= The Infernal Machine (2024 book) =

2024 book by Steven Johnson

The Infernal Machine: A True Story of Dynamite, Terror, and the Rise of the Modern Detective is a 2024 history book by American popular science author Steven Johnson.

== Overview ==
The book offers a popular history of the interplay between anarchist propaganda of the deed, the invention of dynamite, and the emergence of new policing tactics to counter the anarchist threat in the late 19th and early 20th century, from the 1881 Assassination of Alexander II of Russia to the First Red Scare that ended in 1920. The book particularly focuses on New York City, covering the activities of anarchists such as Alexander Berkman and Emma Goldman, as well as the activities of police officers such as Arthur H. Woods, Joseph Faurot, Joseph Petrosino, Owen Eagan, and Amedeo Polignani. Johnson argues that, although the anarchists killed fewer people than the brutal early 20th century capitalism, the violent anarchist tactics ultimately alienated public opinion and backfired.
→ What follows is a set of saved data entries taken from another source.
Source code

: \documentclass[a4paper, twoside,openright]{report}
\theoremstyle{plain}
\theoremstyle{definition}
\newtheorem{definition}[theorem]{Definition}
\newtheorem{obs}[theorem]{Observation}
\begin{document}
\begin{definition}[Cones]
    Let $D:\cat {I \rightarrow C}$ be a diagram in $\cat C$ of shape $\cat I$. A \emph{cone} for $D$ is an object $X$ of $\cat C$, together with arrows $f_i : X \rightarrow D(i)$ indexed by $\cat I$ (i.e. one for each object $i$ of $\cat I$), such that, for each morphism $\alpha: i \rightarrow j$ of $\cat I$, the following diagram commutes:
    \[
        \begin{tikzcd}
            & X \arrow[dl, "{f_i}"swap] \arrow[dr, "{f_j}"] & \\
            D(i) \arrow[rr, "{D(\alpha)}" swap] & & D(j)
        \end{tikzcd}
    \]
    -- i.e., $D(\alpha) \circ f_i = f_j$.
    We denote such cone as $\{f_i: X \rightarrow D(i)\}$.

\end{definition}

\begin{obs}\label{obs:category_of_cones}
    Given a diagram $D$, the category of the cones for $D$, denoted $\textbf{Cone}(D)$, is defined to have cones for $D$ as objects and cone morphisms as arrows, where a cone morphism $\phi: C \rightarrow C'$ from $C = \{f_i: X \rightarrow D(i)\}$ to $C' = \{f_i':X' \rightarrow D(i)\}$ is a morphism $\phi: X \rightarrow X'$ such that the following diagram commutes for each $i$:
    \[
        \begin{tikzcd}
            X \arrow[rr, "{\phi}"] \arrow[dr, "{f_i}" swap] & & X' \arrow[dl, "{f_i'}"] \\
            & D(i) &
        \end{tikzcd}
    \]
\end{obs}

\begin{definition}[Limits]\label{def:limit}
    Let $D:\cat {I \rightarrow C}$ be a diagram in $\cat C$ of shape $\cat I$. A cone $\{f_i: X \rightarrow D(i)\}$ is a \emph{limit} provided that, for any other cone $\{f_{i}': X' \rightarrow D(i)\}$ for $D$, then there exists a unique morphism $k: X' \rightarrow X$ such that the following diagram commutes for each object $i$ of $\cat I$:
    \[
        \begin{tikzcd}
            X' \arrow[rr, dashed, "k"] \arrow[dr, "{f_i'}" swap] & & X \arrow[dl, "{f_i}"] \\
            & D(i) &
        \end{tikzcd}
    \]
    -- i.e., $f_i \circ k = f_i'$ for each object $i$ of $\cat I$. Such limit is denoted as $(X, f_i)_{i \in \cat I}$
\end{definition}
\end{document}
He argues that the police officers were able to both successfully rehabilitate the image of the New York City Police Department and were successful in implementing new policing, including fingerprinting and wiretapping.

== Critical reception ==
Kirkus Reviews reviewed the book as "smart, accessible, and highly readable," saying that "Johnson makes history part of an ongoing story we all need to consider." Publishers Weekly gave the book a starred review, praising it as "a captivating saga of vehement political passions quelled by cold technocracy." Journalist Clyde Haberman of The New York Times wrote that Johnson "lays out the worlds of the bombers and their pursuers in admirable detail and with sturdy prose graced by an occasional light touch... we are taken skillfully through a stunning procession of horror, much of it barely remembered in the fog of more recent terrorist acts."
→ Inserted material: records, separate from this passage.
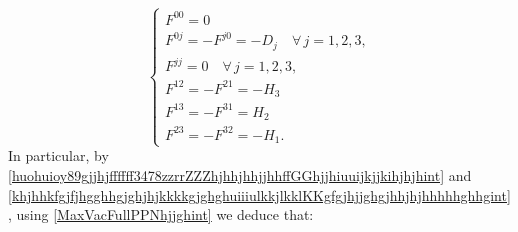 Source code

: \documentclass{article}
\theoremstyle{definition}
\theoremstyle{remark}
\newcommand{\er}{\eqref}
\newcommand{\er}{\eqref}
\begin{document}
\begin{equation}\label{khjhhkfgjfjhgghhgjghjhjkkkkgjghghuiiiulkkjlkklKKgfgjhjjghgjhhjhjhhhhhghhgint}
\begin{cases}
F^{00}=0
\\
F^{0j}=-F^{j0}=-D_j\quad\forall\, j=1,2,3,\\
F^{jj}=0 \quad\forall\, j=1,2,3,\\
F^{12}=-F^{21}=-H_3\\
F^{13}=-F^{31}=H_2\\
F^{23}=-F^{32}=-H_1.
\end{cases}
\end{equation}
In particular, by
\er{huohuioy89gjjhjffffff3478zzrrZZZhjhhjhhjjhhffGGhjjhiuuijkjjkihjhjhint}
and
\er{khjhhkfgjfjhgghhgjghjhjkkkkgjghghuiiiulkkjlkklKKgfgjhjjghgjhhjhjhhhhhghhgint},
using \er{MaxVacFullPPNhjjghint} we deduce that:
%
%
%
\end{document}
Writing in Foreign Affairs, British historian Lawrence Freedman praised the book as "enthralling."

Journalist Bryan Burrough of The Wall Street Journal gave the book a more mixed review, describing it as the "revved-up, slimmed-down Hollywood-ready version" of the story of early 20th century American anarchism, "complete with jump cuts, cliffhangers and scenes of violence so detailed they feel like slow motion," but criticising the book for its "revolving door of characters" and for being unconvincing in its thesis that anarchism led to the rise of scientific policing.